Rocky Mountain Section - 57th Annual Meeting (May 23–25, 2005)

Paper No. 5
Presentation Time: 8:00 AM-4:00 PM

CONTINUED ACTIVITY AND GEOMORPHIC EVOLUTION OF FLUID/GAS ESCAPE STRUCTURES IN MUDDY SURFICIAL BEDS OF THE RECENTLY-EXPOSED HITE DELTA, SOUTHEASTERN UTAH


NETOFF, Dennis1, BALDWIN, Christopher1 and DOHRENWEND, John, (1)Geography and Geology, Sam Houston State Univ, Box 2148, Huntsville, TX 77341, baldwin@shsu.edu

Dozens of fluid/gas escape pockmarks occur in desiccated, muddy fine-grained topset beds of the composite Hite river delta at the northern end of Lake Powell reservoir in southeastern Utah. The delta surface has been recently exposed (beginning in fall, 2002) due to a 5-year drought that has resulted in a 40 m drop in lake level since the late 1990s, and subsequent incision by the Colorado River of > 10 m. The pockmarks range from 2 to >7 m in diameter and 0.5+ m deep and originated in a shallow subaqueous environment as positive relief features (mud domes and volcanoes, methane springs). They have undergone topographic inversion as they collapse on emergence. Some are water filled (last observed in December, 2004), and display slow-to-vigorously escaping gasses through pit-floor vents.

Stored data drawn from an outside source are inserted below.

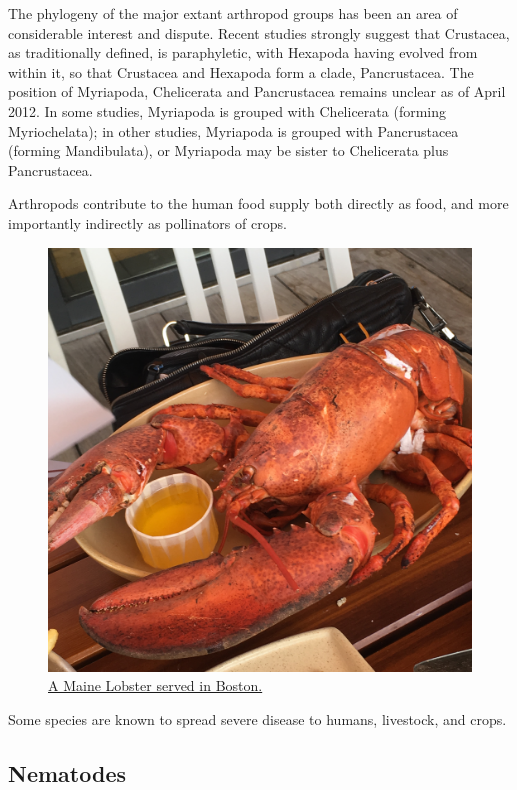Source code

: The phylogeny of the major extant arthropod groups has been an area of considerable interest and dispute. Recent studies strongly suggest that Crustacea, as traditionally defined, is paraphyletic, with Hexapoda having evolved from within it, so that Crustacea and Hexapoda form a clade, Pancrustacea. The position of Myriapoda, Chelicerata and Pancrustacea remains unclear as of April 2012. In some studies, Myriapoda is grouped with Chelicerata (forming Myriochelata); in other studies, Myriapoda is grouped with Pancrustacea (forming Mandibulata), or Myriapoda may be sister to Chelicerata plus Pancrustacea.

Arthropods contribute to the human food supply both directly as food, and more importantly indirectly as pollinators of crops.



\begin{figure}

{\centering \includegraphics[width=0.7\linewidth]{./figures/animals/Lobster_in_Boston} 

}

\caption{\href{https://commons.wikimedia.org/wiki/File:Lobster_in_Boston.jpg}{A Maine Lobster served in Boston.}}\label{fig:lobster}
\end{figure}

Some species are known to spread severe disease to humans, livestock, and crops.

\hypertarget{nematodes}{%
\subsection{Nematodes}\label{nematodes}}

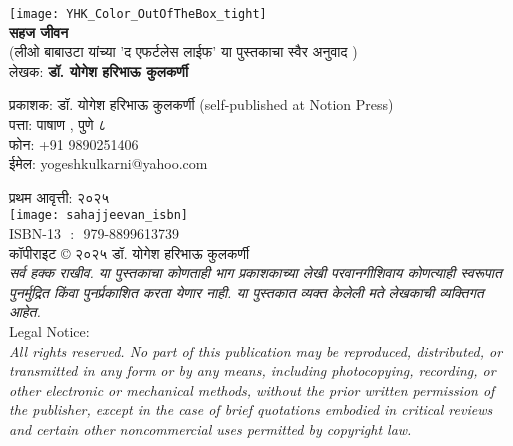 \thispagestyle{empty}

\begin{center}
\texttt{[image: YHK\_Color\_OutOfTheBox\_tight]} \\[1.5em]

\textbf{\Huge सहज जीवन}\\ [0.5em]
{\small(लीओ बाबाउटा यांच्या 'द एफर्टलेस लाईफ' या पुस्तकाचा स्वैर अनुवाद )}\\[0.5em]

लेखक: \textbf{{\large डॉ. योगेश हरिभाऊ कुलकर्णी}}\\[1.5em]
\end{center}

\vspace{1.5em}

\begin{flushleft}

प्रकाशक: डॉ. योगेश हरिभाऊ कुलकर्णी (self-published at Notion Press)\\
पत्ता:  पाषाण ,  पुणे ८ \\
फोन:  +91 9890251406\\
ईमेल: yogeshkulkarni@yahoo.com\\[1.5em]

\vspace{0.5em}

प्रथम आवृत्ती: २०२५\\[0.5em]

\texttt{[image: sahajjeevan\_isbn]} \\ [0.5em]
ISBN-13 ‏ : ‎ 979-8899613739\\[1.5em]

कॉपीराइट © २०२५ डॉ. योगेश हरिभाऊ कुलकर्णी\\[0.5em]

{\textit{सर्व हक्क राखीव. या पुस्तकाचा कोणताही भाग प्रकाशकाच्या लेखी परवानगीशिवाय कोणत्याही स्वरूपात पुनर्मुद्रित किंवा पुनर्प्रकाशित करता येणार नाही.  या पुस्तकात व्यक्त केलेली मते लेखकाची व्यक्तिगत आहेत.}}\\[1.5em]

{\large Legal Notice:}\\
{\textit{All rights reserved. No part of this publication may be reproduced, distributed, or transmitted in any form or by any means, including photocopying, recording, or other electronic or mechanical methods, without the prior written permission of the publisher, except in the case of brief quotations embodied in critical reviews and certain other noncommercial uses permitted by copyright law.}}
\end{flushleft}
\vfill\null
\clearpage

The 1-2 m thick, highly expandable surficial muds are underlain by several m of coarser heterolithic Colorado River delta beds as well as other laterally extensive muddy beds. Subaerial exposure has resulted in a system of deep (0.4-0.7 m), wide (5-14 cm) crudely hexagonal and orthogonal desiccation cracks on level surfaces which transform abruptly into radial cracks in the pockmark depressions. The radial crack pattern has been in part inherited from the initial subaerial exposure of these features when they had positive relief. These structures formed by gas and fluid expulsion driven by pressure from (1) methanogenic decay of organic material in the delta beds, (2) pore water pressure from locally perched water bodies upslope on the delta surface, and (3) the underlying and laterally adjacent water-saturated Cedar Mesa Sandstone that locally forms the rock walls of the Colorado River gorge.